Math and Combinatorics Patterns
Mathematical and combinatorial problems appear frequently in competitive programming and algorithm design. They often hide behind constraints that look like brute-force problems but require algebraic shortcuts to meet time limits. This reference covers eight core pattern families with recognition signals, templates, and pitfalls.
Pattern Recognition Table
| Trigger Signals | Technique | Typical Complexity |
|---|---|---|
| "answer modulo 10^9+7", large product/sum | Modular Arithmetic | O(1) per operation |
| "count primes up to N", "smallest factor" | Sieve of Eratosthenes | O(N log log N) |
| "greatest common divisor", "least common multiple" | GCD / LCM | O(log min(a,b)) |
| "how many ways to choose", "combinations mod p" | Binomial Coefficients | O(N) precompute, O(1) query |
| "compute a^b mod m", "matrix recurrence" | Fast Exponentiation | O(log b) |
| "count arrangements", "distribute items into groups" | Counting Techniques | Varies |
| "count elements satisfying at least one", "derangements" | Inclusion-Exclusion | O(2^k) for k constraints |
| "two players, optimal play", "who wins" | Game Theory (Sprague-Grundy) | Varies by state space |
Constraint-to-Technique Mapping
- N up to 10^7 and asks about primes: Sieve of Eratosthenes.

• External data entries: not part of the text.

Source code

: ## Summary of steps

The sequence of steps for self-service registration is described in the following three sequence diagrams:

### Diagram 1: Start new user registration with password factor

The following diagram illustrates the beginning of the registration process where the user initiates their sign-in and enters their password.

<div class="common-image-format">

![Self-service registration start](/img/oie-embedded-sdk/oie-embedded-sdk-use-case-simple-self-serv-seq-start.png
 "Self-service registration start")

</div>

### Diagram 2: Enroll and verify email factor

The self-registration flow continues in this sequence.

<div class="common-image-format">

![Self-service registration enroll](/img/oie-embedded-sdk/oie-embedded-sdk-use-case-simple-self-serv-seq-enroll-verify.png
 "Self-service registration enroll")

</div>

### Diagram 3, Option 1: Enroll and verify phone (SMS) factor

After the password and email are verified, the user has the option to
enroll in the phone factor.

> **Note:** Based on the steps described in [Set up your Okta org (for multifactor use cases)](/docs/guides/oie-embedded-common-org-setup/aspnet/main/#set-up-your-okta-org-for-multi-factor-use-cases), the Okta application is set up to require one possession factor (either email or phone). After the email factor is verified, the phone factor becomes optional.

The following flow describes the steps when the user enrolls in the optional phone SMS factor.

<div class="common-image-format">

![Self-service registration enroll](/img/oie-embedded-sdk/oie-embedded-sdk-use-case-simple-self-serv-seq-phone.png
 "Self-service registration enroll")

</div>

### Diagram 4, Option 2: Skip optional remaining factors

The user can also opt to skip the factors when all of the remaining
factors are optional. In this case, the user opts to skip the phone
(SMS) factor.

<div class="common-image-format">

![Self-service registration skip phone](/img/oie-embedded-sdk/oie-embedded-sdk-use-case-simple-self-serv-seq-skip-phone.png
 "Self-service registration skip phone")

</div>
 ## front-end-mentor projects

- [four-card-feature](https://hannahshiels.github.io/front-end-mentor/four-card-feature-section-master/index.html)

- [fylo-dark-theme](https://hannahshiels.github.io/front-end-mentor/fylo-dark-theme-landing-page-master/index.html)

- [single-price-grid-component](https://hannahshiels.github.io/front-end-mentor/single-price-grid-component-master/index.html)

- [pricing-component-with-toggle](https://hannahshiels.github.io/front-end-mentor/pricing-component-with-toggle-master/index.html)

- N up to 10^6 and asks "how many ways": Precomputed factorials + modular inverse for nCr.
- "modulo 10^9+7" anywhere in the problem: Modular arithmetic throughout; use modular inverse for division.
- Two players, finite game, no randomness: Sprague-Grundy theorem or direct DP on game states.
- "count subsets satisfying property" with small constraint count (k <= 20): Inclusion-exclusion over 2^k subsets.
- Linear recurrence with large N (10^18): Matrix exponentiation to compute nth term in O(k^3 log N).
- "distribute N items into K groups": Stars and bars, possibly combined with inclusion-exclusion for bounded constraints.
Individual Patterns
Modular Arithmetic
Recognition Signals
- Problem says "answer modulo 10^9+7" or any large prime
- Intermediate values overflow 64-bit integers
- Division is required under a modular context
- Counting problem with astronomically large answers
Core Idea
All arithmetic operations (add, subtract, multiply) distribute over modulo. Division under a prime modulus uses modular inverse: a / b mod p = a * b^(p-2) mod p via Fermat's little theorem. Always reduce intermediate results to prevent overflow.
Python Template
MOD = 10**9 + 7
def mod_add(a: int, b: int) -> int:
return (a + b) % MOD
def mod_mul(a: int, b: int) -> int:
return (a * b) % MOD
def mod_pow(base: int, exp: int, mod: int = MOD) -> int:
result = 1
base %= mod
while exp > 0:
if exp & 1:
result = result * base % mod
exp >>= 1
base = base * base % mod
return result
def mod_inv(a: int, mod: int = MOD) -> int:
"""Modular inverse via Fermat's little theorem. Requires mod is prime."""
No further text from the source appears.